October 4, 2017
We look forward to welcoming quilt artist Paula Nadelstern back to our workshop series next year from April 8-14, 2018! Paula’s workshop will cover unique machine-piecing techniques that are basic and intuitive, as well as both color and fabric guidelines for creating the complex and mobile reflection of a kaleidoscope – specifically for intermediate to advanced students. Get to know a bit more about Paula and her approach to art in our interview with her below!
Q: What’s been your most unexpected source of inspiration?
PN: My own fabric designs inspire me. I’m often asked if I design a specific fabric for a specific new quilt idea. If I understand the question correctly, the answer is no. First come the patterns and then come the quilts. I can’t wait to see where the fabric will lead me; I need to physically handle it to uncover its secrets. I’m as curious as if I hadn’t been part of the process.
I don’t have an art or textile design background. My degrees are in Occupational Therapy with a Masters in Psych, although I haven’t worked in the field in a very long time. Until my unplanned, unexpected apprenticeship with textile designers, everything I knew about color I learned as a kid from my prized box of sixty-four, kid-worthy crayons.
Q: How has teaching impacted your personal art practice? And vice versa, how does your approach to your personal art impact your teaching style?
PN: It’s not until you teach something to someone that you understand it really well. Breaking down your own creative act, first by identifying your personal strategies, and then by dividing them into a sequence of steps, forces you to reflect on what things aren’t as well as what they are. This exploration steers you in lots of valuable directions. It leads you to the vocabulary needed to articulate your private visual language. It helps you recognize the kinds of mistakes students are likely to make and head them off at the pass. And it awakens new ideas, pushing you, the artist, further along your creative path.
A major distinction between the work of a teacher and that of an artist is the proximity to the creative act. The artist initiates and implements the work, investing her entire self into the art. Teaching is also creative but in a very different way. The teacher initiates by sharing an approach but someone else implements. It requires the ability to derive satisfaction from other people’s accomplishments. To be content with being the source of inspiration rather than the one inspired.
Q: What’s one tip you have or trick you use for keeping your studio space organized?
PN: I have no tips for keeping my 12 feet by 15 feet studio organized. Buy a magic wand on Ebay? If you get any good ones, send them my way — if they don’t need a lot of space or take up an inordinate amount of time.

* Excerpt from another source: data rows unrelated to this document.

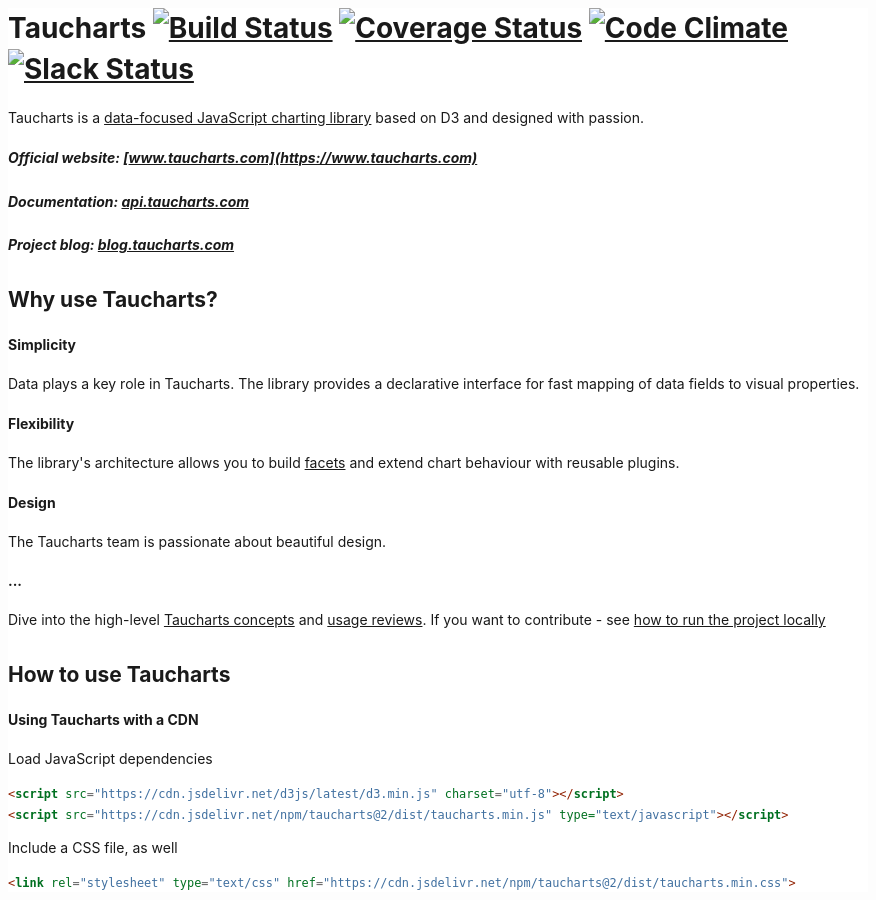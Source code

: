 Taucharts [![Build Status](https://travis-ci.org/TargetProcess/tauCharts.svg?branch=master)](https://travis-ci.org/TargetProcess/tauCharts) [![Coverage Status](https://img.shields.io/coveralls/TargetProcess/tauCharts.svg)](https://coveralls.io/r/TargetProcess/tauCharts) [![Code Climate](https://codeclimate.com/github/TargetProcess/tauCharts/badges/gpa.svg)](https://codeclimate.com/github/TargetProcess/tauCharts)
[![Slack Status](https://slack.taucharts.com/badge.svg)](https://slack.taucharts.com/)
======

Taucharts is a [data-focused JavaScript charting library](https://blog.taucharts.com/taucharts-data-focused-charting-library/) based on D3 and designed with passion.

##### Official website: [www.taucharts.com](https://www.taucharts.com)
##### Documentation: [api.taucharts.com](https://api.taucharts.com)
##### Project blog: [blog.taucharts.com](https://blog.taucharts.com)

## Why use Taucharts?
#### Simplicity
Data plays a key role in Taucharts. The library provides a declarative interface for fast mapping of data fields to visual properties.
#### Flexibility
The library's architecture allows you to build [facets](https://api.taucharts.com/basic/facet.html) and extend chart behaviour with reusable plugins.
#### Design
The Taucharts team is passionate about beautiful design.
#### ...
Dive into the high-level [Taucharts concepts](https://blog.taucharts.com/taucharts-data-focused-charting-library/) and [usage reviews](#taucharts-examples--usage-reviews).
If you want to contribute - see [how to run the project locally](#how-to-run-the-project-locally)

## How to use Taucharts

#### Using Taucharts with a CDN

Load JavaScript dependencies

```html
<script src="https://cdn.jsdelivr.net/d3js/latest/d3.min.js" charset="utf-8"></script>
<script src="https://cdn.jsdelivr.net/npm/taucharts@2/dist/taucharts.min.js" type="text/javascript"></script>
```

Include a CSS file, as well

```html
<link rel="stylesheet" type="text/css" href="https://cdn.jsdelivr.net/npm/taucharts@2/dist/taucharts.min.css">
```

However, here’s how I store my quilts in a two-bedroom, 9th floor New York City apartment. In the living room, I’ve had two 12” wide by 28” high cabinets built. Placed against two walls, the one behind the couch is 92” long and the one under the TV is 72”. There is a door at each end. I roll up the quilts and slip them into the cabinets.
Q: Who are your art heros? Who do you admire and why?
PN: Itchiku Kubota (1917-2003) was a Japanese textile artist. He was most famous for reviving and modernizing a lost late-15th- to early-16th-century textile-dyeing and decorating technique called tsujigahana (literally, flowers at the crossroads). Kubota’s grand scheme was a series of kimonos called Symphony of Light, intended to depict the “grandeur of the universe”. At the time of his death, he had completed 40 of his projected 80 kimono in the series. Kubota’s unique vision for this series involved a decorative landscape design that flowed from kimono to kimono, resulting in a panorama of seasons and views.
I am in awe of his highly refined process creating a fluid, rather than static, surface. Each kimono offers a fresh revelation of the complexities inherent in Kobota’s labor-intensive approach. As he said in his video: he makes you see brown where there is no brown.
Q: What exciting projects are you working on right now or big dream projects you would love to begin exploring?
PN: For the past two summers, I’ve been working on a giant quilt referencing the Old Prague Synagogue Ceiling. As soon as I looked up at this ceiling in 2014, I knew I’d found a quilt idea. I am a Patternista, hardwired to see pattern everywhere and here was a glut of designs bumping into each other. I think I could work on this one quilt for the rest of my career, editing, auditioning and refining as the nuances and possibilities of the concept evolves. It will be the forty-first quilt in my KALEIDOSCOPIC series.